[Information provided]
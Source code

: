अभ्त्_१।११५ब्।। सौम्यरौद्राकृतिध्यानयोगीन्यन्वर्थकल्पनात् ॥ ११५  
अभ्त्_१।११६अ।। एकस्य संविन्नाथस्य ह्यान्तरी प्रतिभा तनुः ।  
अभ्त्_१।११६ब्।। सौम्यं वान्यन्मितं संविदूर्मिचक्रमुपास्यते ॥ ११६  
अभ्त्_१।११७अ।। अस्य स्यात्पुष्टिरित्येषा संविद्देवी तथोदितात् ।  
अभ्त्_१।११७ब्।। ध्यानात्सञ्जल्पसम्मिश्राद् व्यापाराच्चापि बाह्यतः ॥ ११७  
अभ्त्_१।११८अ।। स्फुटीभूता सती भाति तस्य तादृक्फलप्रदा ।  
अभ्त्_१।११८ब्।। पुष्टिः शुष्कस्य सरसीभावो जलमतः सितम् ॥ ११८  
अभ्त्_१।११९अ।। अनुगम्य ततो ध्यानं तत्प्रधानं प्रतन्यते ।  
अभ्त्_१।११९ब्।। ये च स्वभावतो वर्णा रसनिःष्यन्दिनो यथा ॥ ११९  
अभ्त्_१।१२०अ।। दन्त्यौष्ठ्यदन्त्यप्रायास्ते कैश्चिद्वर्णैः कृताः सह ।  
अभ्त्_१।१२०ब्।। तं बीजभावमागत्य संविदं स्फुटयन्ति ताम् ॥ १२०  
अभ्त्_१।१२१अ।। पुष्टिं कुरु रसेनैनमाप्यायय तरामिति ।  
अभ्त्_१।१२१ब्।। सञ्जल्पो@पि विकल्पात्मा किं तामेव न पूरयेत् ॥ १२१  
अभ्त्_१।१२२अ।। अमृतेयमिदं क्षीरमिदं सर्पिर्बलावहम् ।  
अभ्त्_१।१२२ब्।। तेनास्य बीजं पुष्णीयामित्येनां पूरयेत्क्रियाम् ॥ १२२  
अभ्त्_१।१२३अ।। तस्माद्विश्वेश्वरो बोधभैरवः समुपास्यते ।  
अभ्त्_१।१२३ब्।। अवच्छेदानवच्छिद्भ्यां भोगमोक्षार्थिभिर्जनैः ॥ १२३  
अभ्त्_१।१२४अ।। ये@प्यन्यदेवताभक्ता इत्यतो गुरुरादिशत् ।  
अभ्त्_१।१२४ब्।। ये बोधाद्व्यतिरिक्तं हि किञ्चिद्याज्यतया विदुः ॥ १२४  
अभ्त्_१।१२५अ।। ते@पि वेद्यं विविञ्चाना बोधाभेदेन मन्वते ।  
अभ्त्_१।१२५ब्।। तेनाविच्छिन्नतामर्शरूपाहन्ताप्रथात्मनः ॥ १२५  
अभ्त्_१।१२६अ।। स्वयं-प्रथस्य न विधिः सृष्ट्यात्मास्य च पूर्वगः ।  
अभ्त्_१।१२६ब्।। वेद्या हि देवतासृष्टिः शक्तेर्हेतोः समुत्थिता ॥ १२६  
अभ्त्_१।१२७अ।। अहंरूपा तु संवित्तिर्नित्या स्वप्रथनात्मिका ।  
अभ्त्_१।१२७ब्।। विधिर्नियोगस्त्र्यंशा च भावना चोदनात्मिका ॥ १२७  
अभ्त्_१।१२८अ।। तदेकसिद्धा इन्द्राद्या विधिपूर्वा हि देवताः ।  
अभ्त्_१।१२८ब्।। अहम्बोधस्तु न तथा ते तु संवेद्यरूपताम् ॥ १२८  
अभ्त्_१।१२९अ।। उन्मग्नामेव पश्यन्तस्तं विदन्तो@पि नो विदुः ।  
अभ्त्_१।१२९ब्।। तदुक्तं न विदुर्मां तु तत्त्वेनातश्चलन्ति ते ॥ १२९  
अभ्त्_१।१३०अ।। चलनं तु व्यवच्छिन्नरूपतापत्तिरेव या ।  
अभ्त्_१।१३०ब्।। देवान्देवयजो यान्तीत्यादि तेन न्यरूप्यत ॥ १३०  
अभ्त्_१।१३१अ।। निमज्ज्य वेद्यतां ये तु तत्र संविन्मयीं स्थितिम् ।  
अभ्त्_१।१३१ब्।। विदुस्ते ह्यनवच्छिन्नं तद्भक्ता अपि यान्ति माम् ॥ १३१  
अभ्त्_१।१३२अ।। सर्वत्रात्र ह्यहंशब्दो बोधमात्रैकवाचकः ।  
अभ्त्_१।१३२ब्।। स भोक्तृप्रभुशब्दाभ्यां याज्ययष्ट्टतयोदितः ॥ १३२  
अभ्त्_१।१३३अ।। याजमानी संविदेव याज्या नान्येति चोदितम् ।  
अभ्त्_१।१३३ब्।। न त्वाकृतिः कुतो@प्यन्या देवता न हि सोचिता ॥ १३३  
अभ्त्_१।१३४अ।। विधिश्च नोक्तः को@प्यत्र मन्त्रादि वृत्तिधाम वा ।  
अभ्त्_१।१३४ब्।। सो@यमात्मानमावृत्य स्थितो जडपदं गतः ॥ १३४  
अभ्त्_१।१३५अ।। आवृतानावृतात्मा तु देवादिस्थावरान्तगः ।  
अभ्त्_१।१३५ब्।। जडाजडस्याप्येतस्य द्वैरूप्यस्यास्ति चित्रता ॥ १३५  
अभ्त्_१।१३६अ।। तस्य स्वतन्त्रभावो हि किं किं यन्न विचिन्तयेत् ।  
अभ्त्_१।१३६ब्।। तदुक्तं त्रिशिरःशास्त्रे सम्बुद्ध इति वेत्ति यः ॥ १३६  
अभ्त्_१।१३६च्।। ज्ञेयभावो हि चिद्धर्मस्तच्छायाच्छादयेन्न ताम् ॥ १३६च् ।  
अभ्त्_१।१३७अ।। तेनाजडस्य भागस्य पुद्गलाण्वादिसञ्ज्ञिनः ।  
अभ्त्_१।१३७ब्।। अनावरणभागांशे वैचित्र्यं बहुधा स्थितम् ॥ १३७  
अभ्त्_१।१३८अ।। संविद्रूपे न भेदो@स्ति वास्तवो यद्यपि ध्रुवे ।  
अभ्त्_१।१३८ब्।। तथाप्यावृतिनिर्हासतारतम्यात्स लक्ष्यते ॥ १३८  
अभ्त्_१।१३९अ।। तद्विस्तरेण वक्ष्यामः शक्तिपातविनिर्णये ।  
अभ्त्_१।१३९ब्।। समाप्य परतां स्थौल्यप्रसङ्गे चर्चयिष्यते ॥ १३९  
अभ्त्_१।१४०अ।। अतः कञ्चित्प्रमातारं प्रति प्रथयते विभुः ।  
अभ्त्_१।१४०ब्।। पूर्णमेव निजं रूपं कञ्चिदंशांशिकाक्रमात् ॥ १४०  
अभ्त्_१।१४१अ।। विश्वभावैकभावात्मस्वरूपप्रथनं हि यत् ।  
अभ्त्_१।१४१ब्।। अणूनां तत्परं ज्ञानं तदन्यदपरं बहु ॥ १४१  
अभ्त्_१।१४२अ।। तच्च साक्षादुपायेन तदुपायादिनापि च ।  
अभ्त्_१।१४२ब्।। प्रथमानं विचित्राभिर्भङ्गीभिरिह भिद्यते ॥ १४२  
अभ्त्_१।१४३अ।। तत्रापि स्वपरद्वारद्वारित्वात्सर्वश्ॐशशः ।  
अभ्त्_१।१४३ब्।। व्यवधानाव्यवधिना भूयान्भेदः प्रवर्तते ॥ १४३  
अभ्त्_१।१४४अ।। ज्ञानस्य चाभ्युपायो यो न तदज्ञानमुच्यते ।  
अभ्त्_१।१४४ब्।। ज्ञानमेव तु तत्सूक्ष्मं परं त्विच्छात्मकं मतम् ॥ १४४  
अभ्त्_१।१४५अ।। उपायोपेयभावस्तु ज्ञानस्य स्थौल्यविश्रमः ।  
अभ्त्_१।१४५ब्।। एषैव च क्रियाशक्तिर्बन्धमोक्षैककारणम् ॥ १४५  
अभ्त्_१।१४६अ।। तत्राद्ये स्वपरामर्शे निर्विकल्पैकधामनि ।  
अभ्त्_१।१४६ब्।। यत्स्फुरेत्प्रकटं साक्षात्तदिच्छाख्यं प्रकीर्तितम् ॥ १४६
[/Information provided]
**Task brief**
Only one stretch of the records above is wanted: the lines between the one holding "अभ्त्_१।१२७अ।। अहंरूपा तु" and the one holding "अभ्त्_१।१३२अ।। सर्वत्रात्र ह्यहंशब्दो", inclusive, reproduced exactly.

**Result of the task**
अभ्त्_१।१२७अ।। अहंरूपा तु संवित्तिर्नित्या स्वप्रथनात्मिका ।  
अभ्त्_१।१२७ब्।। विधिर्नियोगस्त्र्यंशा च भावना चोदनात्मिका ॥ १२७  
अभ्त्_१।१२८अ।। तदेकसिद्धा इन्द्राद्या विधिपूर्वा हि देवताः ।  
अभ्त्_१।१२८ब्।। अहम्बोधस्तु न तथा ते तु संवेद्यरूपताम् ॥ १२८  
अभ्त्_१।१२९अ।। उन्मग्नामेव पश्यन्तस्तं विदन्तो@पि नो विदुः ।  
अभ्त्_१।१२९ब्।। तदुक्तं न विदुर्मां तु तत्त्वेनातश्चलन्ति ते ॥ १२९  
अभ्त्_१।१३०अ।। चलनं तु व्यवच्छिन्नरूपतापत्तिरेव या ।  
अभ्त्_१।१३०ब्।। देवान्देवयजो यान्तीत्यादि तेन न्यरूप्यत ॥ १३०  
अभ्त्_१।१३१अ।। निमज्ज्य वेद्यतां ये तु तत्र संविन्मयीं स्थितिम् ।  
अभ्त्_१।१३१ब्।। विदुस्ते ह्यनवच्छिन्नं तद्भक्ता अपि यान्ति माम् ॥ १३१  
अभ्त्_१।१३२अ।। सर्वत्रात्र ह्यहंशब्दो बोधमात्रैकवाचकः ।  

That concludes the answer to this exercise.